__ASSIGNMENT__:
Return, word for word, only the lines of the data below that lie between the line with "telefonu kontaktowego odbiorcy|varchar(50)" and the line with "- ❌ Type errors", those two lines included.

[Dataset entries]
━━━━━━━━

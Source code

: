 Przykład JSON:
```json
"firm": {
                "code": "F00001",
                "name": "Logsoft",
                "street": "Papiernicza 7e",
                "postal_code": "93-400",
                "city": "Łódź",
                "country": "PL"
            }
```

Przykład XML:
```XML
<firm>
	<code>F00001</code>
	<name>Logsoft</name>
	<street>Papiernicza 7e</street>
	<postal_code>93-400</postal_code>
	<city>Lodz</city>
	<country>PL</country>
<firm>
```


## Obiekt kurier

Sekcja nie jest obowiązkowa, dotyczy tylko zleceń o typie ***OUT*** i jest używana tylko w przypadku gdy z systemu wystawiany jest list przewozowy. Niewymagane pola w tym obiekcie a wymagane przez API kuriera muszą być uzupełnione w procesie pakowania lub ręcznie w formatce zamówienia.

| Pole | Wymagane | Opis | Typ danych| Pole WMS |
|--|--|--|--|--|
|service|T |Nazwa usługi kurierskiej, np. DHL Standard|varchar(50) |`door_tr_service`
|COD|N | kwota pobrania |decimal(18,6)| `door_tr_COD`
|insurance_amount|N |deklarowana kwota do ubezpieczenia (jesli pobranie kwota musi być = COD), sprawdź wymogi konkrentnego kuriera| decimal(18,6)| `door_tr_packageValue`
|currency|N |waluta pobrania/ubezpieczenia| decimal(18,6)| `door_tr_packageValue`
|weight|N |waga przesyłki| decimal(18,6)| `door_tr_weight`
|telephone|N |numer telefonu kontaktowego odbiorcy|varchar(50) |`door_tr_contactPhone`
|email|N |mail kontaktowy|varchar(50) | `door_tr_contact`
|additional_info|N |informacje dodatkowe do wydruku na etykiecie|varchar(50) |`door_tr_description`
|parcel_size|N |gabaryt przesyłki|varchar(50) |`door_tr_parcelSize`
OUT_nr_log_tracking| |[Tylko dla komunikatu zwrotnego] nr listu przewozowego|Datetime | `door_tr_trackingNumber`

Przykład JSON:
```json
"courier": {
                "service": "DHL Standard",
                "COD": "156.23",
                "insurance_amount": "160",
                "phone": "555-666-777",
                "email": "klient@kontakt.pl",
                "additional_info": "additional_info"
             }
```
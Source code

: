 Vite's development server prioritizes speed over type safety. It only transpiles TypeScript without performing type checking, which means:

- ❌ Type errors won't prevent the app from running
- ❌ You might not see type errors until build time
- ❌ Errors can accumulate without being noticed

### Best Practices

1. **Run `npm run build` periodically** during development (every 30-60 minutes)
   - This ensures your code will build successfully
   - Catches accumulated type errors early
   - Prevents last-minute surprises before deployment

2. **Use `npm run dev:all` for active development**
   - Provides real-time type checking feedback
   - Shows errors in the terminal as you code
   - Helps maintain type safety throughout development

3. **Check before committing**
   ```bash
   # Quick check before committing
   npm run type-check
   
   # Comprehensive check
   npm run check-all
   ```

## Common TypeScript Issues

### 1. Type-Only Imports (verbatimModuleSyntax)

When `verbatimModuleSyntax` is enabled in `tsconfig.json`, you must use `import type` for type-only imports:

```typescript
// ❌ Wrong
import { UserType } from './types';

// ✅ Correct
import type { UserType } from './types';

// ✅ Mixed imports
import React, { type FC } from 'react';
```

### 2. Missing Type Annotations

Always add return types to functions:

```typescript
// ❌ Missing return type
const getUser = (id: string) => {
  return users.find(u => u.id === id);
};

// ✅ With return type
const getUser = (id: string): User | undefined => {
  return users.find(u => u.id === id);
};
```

━━━━━━━━

__SOLUTION TO THIS TASK__:
|telephone|N |numer telefonu kontaktowego odbiorcy|varchar(50) |`door_tr_contactPhone`
|email|N |mail kontaktowy|varchar(50) | `door_tr_contact`
|additional_info|N |informacje dodatkowe do wydruku na etykiecie|varchar(50) |`door_tr_description`
|parcel_size|N |gabaryt przesyłki|varchar(50) |`door_tr_parcelSize`
OUT_nr_log_tracking| |[Tylko dla komunikatu zwrotnego] nr listu przewozowego|Datetime | `door_tr_trackingNumber`

Przykład JSON:
```json
"courier": {
                "service": "DHL Standard",
                "COD": "156.23",
                "insurance_amount": "160",
                "phone": "555-666-777",
                "email": "klient@kontakt.pl",
                "additional_info": "additional_info"
             }
```
Source code

: Vite's development server prioritizes speed over type safety. It only transpiles TypeScript without performing type checking, which means:

- ❌ Type errors won't prevent the app from running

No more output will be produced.